The "it" is implied in this context. If you were saying "that" you would start with あれ or それ (depending in the dogs location) followed by は犬です
Right, but "それ" IS being used here. The confusion is why this sentence is translated as "it is a dog" rather than "that is a dog"
I just tested it out and I started with 犬はです and it corrected me to start with それ, but I answered again by omitting は (so just 犬です) and got it right. This tells me that if you're using は you have to specify where... Hopefully a native speaker or expert can confirm this.
Quick follow up question, if we refer to the dog's location, shouldn't we use に instead of は? Thanks!
Yes. If you are indicating where a dog is, or in what direction someone could find a dog, etc. A に will probably find its way into your sentence. (Whether or not it's attached to 犬 depends on how you phrase it)
Japanese is very contextual therefore this sentence could have various meaning depending on the context
I put 犬ですand it was accepted. What's the difference from 犬ですand それは犬です???
There not much difference I think. Japanese language has a tendency to reduce sentences to the minimal, so you can avoid non essential parts.

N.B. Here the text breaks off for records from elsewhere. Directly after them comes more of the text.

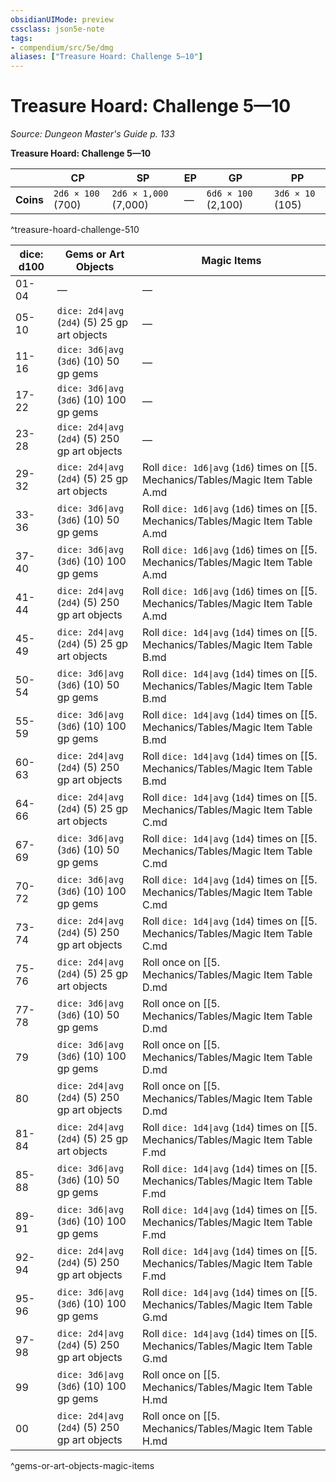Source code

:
 ```yaml
---
obsidianUIMode: preview
cssclass: json5e-note
tags:
- compendium/src/5e/dmg
aliases: ["Treasure Hoard: Challenge 5—10"]
---
```

# Treasure Hoard: Challenge 5—10
*Source: Dungeon Master's Guide p. 133* 

**Treasure Hoard: Challenge 5—10**

|  | CP | SP | EP | GP | PP |
|--|----|----|----|----|----|
| **Coins** | `2d6 × 100` (700) | `2d6 × 1,000` (7,000) | — | `6d6 × 100` (2,100) | `3d6 × 10` (105) |
^treasure-hoard-challenge-510

| dice: d100 | Gems or Art Objects | Magic Items |
|------------|---------------------|-------------|
| 01-04 | — | — |
| 05-10 | `dice: 2d4\|avg` (`2d4`) (5) 25 gp art objects | — |
| 11-16 | `dice: 3d6\|avg` (`3d6`) (10) 50 gp gems | — |
| 17-22 | `dice: 3d6\|avg` (`3d6`) (10) 100 gp gems | — |
| 23-28 | `dice: 2d4\|avg` (`2d4`) (5) 250 gp art objects | — |
| 29-32 | `dice: 2d4\|avg` (`2d4`) (5) 25 gp art objects | Roll `dice: 1d6\|avg` (`1d6`) times on [[5. Mechanics/Tables/Magic Item Table A.md|Magic Item Table A]]. |
| 33-36 | `dice: 3d6\|avg` (`3d6`) (10) 50 gp gems | Roll `dice: 1d6\|avg` (`1d6`) times on [[5. Mechanics/Tables/Magic Item Table A.md|Magic Item Table A]]. |
| 37-40 | `dice: 3d6\|avg` (`3d6`) (10) 100 gp gems | Roll `dice: 1d6\|avg` (`1d6`) times on [[5. Mechanics/Tables/Magic Item Table A.md|Magic Item Table A]]. |
| 41-44 | `dice: 2d4\|avg` (`2d4`) (5) 250 gp art objects | Roll `dice: 1d6\|avg` (`1d6`) times on [[5. Mechanics/Tables/Magic Item Table A.md|Magic Item Table A]]. |
| 45-49 | `dice: 2d4\|avg` (`2d4`) (5) 25 gp art objects | Roll `dice: 1d4\|avg` (`1d4`) times on [[5. Mechanics/Tables/Magic Item Table B.md|Magic Item Table B]]. |
| 50-54 | `dice: 3d6\|avg` (`3d6`) (10) 50 gp gems | Roll `dice: 1d4\|avg` (`1d4`) times on [[5. Mechanics/Tables/Magic Item Table B.md|Magic Item Table B]]. |
| 55-59 | `dice: 3d6\|avg` (`3d6`) (10) 100 gp gems | Roll `dice: 1d4\|avg` (`1d4`) times on [[5. Mechanics/Tables/Magic Item Table B.md|Magic Item Table B]]. |
| 60-63 | `dice: 2d4\|avg` (`2d4`) (5) 250 gp art objects | Roll `dice: 1d4\|avg` (`1d4`) times on [[5. Mechanics/Tables/Magic Item Table B.md|Magic Item Table B]]. |
| 64-66 | `dice: 2d4\|avg` (`2d4`) (5) 25 gp art objects | Roll `dice: 1d4\|avg` (`1d4`) times on [[5. Mechanics/Tables/Magic Item Table C.md|Magic Item Table C]]. |
| 67-69 | `dice: 3d6\|avg` (`3d6`) (10) 50 gp gems | Roll `dice: 1d4\|avg` (`1d4`) times on [[5. Mechanics/Tables/Magic Item Table C.md|Magic Item Table C]]. |
| 70-72 | `dice: 3d6\|avg` (`3d6`) (10) 100 gp gems | Roll `dice: 1d4\|avg` (`1d4`) times on [[5. Mechanics/Tables/Magic Item Table C.md|Magic Item Table C]]. |
| 73-74 | `dice: 2d4\|avg` (`2d4`) (5) 250 gp art objects | Roll `dice: 1d4\|avg` (`1d4`) times on [[5. Mechanics/Tables/Magic Item Table C.md|Magic Item Table C]]. |
| 75-76 | `dice: 2d4\|avg` (`2d4`) (5) 25 gp art objects | Roll once on [[5. Mechanics/Tables/Magic Item Table D.md|Magic Item Table D]]. |
| 77-78 | `dice: 3d6\|avg` (`3d6`) (10) 50 gp gems | Roll once on [[5. Mechanics/Tables/Magic Item Table D.md|Magic Item Table D]]. |
| 79 | `dice: 3d6\|avg` (`3d6`) (10) 100 gp gems | Roll once on [[5. Mechanics/Tables/Magic Item Table D.md|Magic Item Table D]]. |
| 80 | `dice: 2d4\|avg` (`2d4`) (5) 250 gp art objects | Roll once on [[5. Mechanics/Tables/Magic Item Table D.md|Magic Item Table D]]. |
| 81-84 | `dice: 2d4\|avg` (`2d4`) (5) 25 gp art objects | Roll `dice: 1d4\|avg` (`1d4`) times on [[5. Mechanics/Tables/Magic Item Table F.md|Magic Item Table F]]. |
| 85-88 | `dice: 3d6\|avg` (`3d6`) (10) 50 gp gems | Roll `dice: 1d4\|avg` (`1d4`) times on [[5. Mechanics/Tables/Magic Item Table F.md|Magic Item Table F]]. |
| 89-91 | `dice: 3d6\|avg` (`3d6`) (10) 100 gp gems | Roll `dice: 1d4\|avg` (`1d4`) times on [[5. Mechanics/Tables/Magic Item Table F.md|Magic Item Table F]]. |
| 92-94 | `dice: 2d4\|avg` (`2d4`) (5) 250 gp art objects | Roll `dice: 1d4\|avg` (`1d4`) times on [[5. Mechanics/Tables/Magic Item Table F.md|Magic Item Table F]]. |
| 95-96 | `dice: 3d6\|avg` (`3d6`) (10) 100 gp gems | Roll `dice: 1d4\|avg` (`1d4`) times on [[5. Mechanics/Tables/Magic Item Table G.md|Magic Item Table G]]. |
| 97-98 | `dice: 2d4\|avg` (`2d4`) (5) 250 gp art objects | Roll `dice: 1d4\|avg` (`1d4`) times on [[5. Mechanics/Tables/Magic Item Table G.md|Magic Item Table G]]. |
| 99 | `dice: 3d6\|avg` (`3d6`) (10) 100 gp gems | Roll once on [[5. Mechanics/Tables/Magic Item Table H.md|Magic Item Table H]]. |
| 00 | `dice: 2d4\|avg` (`2d4`) (5) 250 gp art objects | Roll once on [[5. Mechanics/Tables/Magic Item Table H.md|Magic Item Table H]]. |
^gems-or-art-objects-magic-items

Whereas I just put the exact same thing and it was NOT accepted; now Duolingo requires "soreha" before "inudesu," and I'm confused as to why?
And I just put 犬 and submitted by accident, and it was accepted :p It all depends on context, or implied meaning, I suppose
They do, it just hasn't been taught yet. 犬 is a beginner kanji because A: it is simple, and B: it is very similar to the kanji for large: 大. The kanji for cat is 猫, much less simple.

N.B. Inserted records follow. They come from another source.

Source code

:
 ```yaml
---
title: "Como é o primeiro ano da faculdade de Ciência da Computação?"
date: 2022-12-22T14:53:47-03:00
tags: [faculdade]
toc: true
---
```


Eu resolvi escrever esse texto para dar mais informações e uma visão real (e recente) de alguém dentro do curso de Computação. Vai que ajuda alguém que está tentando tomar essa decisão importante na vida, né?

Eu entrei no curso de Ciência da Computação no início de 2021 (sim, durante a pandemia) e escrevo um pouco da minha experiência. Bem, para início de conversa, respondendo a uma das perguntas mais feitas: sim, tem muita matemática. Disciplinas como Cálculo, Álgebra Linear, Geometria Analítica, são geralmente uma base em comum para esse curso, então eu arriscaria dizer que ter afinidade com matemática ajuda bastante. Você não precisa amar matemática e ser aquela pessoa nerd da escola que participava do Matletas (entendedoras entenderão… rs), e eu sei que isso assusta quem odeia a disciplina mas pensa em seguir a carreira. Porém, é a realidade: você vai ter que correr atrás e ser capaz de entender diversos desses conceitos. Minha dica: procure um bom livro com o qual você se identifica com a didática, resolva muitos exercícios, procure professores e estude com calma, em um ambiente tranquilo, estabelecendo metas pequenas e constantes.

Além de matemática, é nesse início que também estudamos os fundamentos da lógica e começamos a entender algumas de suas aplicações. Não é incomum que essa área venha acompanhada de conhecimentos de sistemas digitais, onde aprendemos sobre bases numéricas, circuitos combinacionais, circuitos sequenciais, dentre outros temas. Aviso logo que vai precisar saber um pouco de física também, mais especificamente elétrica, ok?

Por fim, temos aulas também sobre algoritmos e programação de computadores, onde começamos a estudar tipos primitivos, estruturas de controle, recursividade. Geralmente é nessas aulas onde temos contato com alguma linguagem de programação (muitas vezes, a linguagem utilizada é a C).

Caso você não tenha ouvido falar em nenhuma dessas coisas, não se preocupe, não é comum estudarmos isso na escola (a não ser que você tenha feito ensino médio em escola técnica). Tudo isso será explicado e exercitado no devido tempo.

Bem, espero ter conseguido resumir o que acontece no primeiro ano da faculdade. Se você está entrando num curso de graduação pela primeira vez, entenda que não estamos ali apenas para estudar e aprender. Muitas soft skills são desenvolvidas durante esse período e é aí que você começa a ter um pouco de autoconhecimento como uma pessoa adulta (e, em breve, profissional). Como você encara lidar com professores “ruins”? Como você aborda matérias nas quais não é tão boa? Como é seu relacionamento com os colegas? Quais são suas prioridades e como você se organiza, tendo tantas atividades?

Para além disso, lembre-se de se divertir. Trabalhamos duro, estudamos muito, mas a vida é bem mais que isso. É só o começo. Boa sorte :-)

I saw on this lesson that there's a sentence for "It is a dog" and "It is a cat", only the cat one was "Neko desu" and nothing else. Is one wrong for the dog or cat sentence?
i just answered this one and it was ok when i posted inu desu, so, they must had fixed it. because sore ha inu desu its that, that is next to me is a dog
Just to clarify: それは犬です would mean something like: "Speaking of that, it is a dog". それ becomes the topic in this sentence.
犬です on its own could mean different things depending on context. Often we would assume that it meant "It is a dog", and thus it works as a translation for this exercise. However, since the topic is not stated, it literally just say "Dog is" or better "Is dog". This means that 犬です could mean "That is a dog" as well. This is the thing with Japanese. Everything is decided by context. 犬です could mean "This is a dog", "It is a dog", "I am a dog", "You are a dog" and even "The cat is a dog" although I have no idea in what scenario it would be like this.
This makes it hard to translate single sentences on DL to sentences used in real life. There is no context here. I am not saying that DL is bad, in fact I think the opposite. DL is an amazing language learning program that can be used for free. You can't use DL alone though.
I think that the oral link between 犬 (いぬ) and です produces some kind of sound shift (because of speed), which makes you misinterpret it, but she does say いぬ.
so i posted inu desu, and it was ok to the reference it is a dog, an hour ago it asked me "there is a dog" and that it was inu ga imasu. so my question is, why don i use particle ha in inu desu, and WHY it was correct since i understand that inu desu its like im a dog
犬はです Is also correct, but it uses "はです", so it emphasizes the subject. This answer was emphasizing the description, but both would be understood.